L’indulto è una realtà, ora c’è da fare i conti con le conseguenze. In Liguria si stima possano lasciare il carcere circa 500 detenuti, 250 dei quali dal solo penitenziario di Marassi. Cosa potrà accadere di fronte a questa ondata di scarcerazioni? Due campanelli d’allarme li fanno suonare da un lato Gianni Plinio, capogruppo di Alleanza nazionale in Regione, dall’altro Roberto Martinelli, segretario generale del Sappe, il sindacato autonomo di polizia penitenziaria.
Plinio chiede al sindaco di Genova Giuseppe Pericu di non distogliere risorse finalizzate all'assistenza ad anziani, disabili e famiglie disagiate per sostenere il reinserimento sociale dei detenuti che, grazie all'indulto, usciranno dagli istituti di pena e di reclamare presso il Governo i fondi necessari all'operazione. «Prima vengono i diritti dei cittadini genovesi onesti ed in condizioni di bisogno - incalza Plinio -. Non è consentibile che per reinserire i detenuti che chiedono casa, lavoro ed assistenza si vadano a tagliare i fondi alle altre categorie deboli.
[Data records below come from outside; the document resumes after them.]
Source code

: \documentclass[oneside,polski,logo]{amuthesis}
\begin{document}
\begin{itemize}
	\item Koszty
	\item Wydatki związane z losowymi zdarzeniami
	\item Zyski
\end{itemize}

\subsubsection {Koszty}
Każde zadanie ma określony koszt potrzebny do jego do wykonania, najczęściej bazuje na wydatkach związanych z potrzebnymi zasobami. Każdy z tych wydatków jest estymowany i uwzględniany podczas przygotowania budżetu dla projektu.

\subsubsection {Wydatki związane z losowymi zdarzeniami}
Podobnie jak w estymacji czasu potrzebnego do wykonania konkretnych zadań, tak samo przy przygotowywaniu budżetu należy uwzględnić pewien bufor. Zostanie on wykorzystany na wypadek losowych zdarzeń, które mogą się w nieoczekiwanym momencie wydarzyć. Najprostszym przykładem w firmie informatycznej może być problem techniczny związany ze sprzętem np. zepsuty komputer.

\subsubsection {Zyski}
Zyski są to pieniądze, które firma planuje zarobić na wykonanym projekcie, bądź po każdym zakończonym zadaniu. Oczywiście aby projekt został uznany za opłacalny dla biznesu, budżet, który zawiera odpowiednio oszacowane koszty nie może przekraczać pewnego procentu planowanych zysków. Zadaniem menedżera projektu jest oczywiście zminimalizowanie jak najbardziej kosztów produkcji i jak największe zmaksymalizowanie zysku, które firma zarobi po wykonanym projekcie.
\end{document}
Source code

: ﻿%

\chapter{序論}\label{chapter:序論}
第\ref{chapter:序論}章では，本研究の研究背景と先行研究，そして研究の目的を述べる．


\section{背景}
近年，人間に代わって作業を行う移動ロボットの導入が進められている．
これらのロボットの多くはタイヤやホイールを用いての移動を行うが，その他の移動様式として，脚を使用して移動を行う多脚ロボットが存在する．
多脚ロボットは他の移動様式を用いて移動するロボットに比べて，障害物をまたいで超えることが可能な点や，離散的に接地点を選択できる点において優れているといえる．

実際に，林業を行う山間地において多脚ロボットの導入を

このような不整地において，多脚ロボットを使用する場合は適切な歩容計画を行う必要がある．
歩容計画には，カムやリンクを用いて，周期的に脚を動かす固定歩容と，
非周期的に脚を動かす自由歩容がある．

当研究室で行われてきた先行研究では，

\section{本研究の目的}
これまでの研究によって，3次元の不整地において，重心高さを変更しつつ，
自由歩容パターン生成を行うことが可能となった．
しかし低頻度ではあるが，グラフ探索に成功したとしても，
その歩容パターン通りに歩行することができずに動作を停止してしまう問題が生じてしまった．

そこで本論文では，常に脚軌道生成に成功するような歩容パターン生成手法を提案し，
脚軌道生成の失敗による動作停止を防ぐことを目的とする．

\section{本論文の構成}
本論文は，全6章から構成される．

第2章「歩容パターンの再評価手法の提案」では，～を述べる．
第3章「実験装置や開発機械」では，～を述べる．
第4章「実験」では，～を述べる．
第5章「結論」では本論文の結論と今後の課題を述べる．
A pagare il prezzo dell'indulto sarà soprattutto la gente per bene anche in Liguria ed a Genova. Infatti la maggior parte di chi esce sono soggetti dediti al borseggio, alle rapine ed al furto in abitazione che, complice la stagione estiva e le città deserte, si troveranno nelle condizioni ottimali per commettere nuovi reati soprattutto ai danni di anziani per cui spero che i vertici delle forze dell’ordine terranno massimamente alta la guardia».
La preoccupazione di possibili «ricadute» è sollevata anche dai poliziotti penitenziari. «L’indulto determinerà ovviamente un parziale alleggerimento delle drammatiche condizioni di lavoro del personale di polizia penitenziaria - scrive Roberto Martinelli - considerato che l'attuale sovraffollamento ricade principalmente proprio sui poliziotti penitenziari, che sono impiegati nelle sezioni detentive 24 ore su 24, 365 giorni all’anno, con notevole stress psico-fisico. Ma è necessario che gli organi istituzionali territoriali fronteggino l'uscita anticipata di tante persone dal carcere fornendo un valido supporto sociale che li allontini dalla vita criminale e delinquenziale, altrimenti tra sei mesi - e forse meno - tornerà tutto come prima».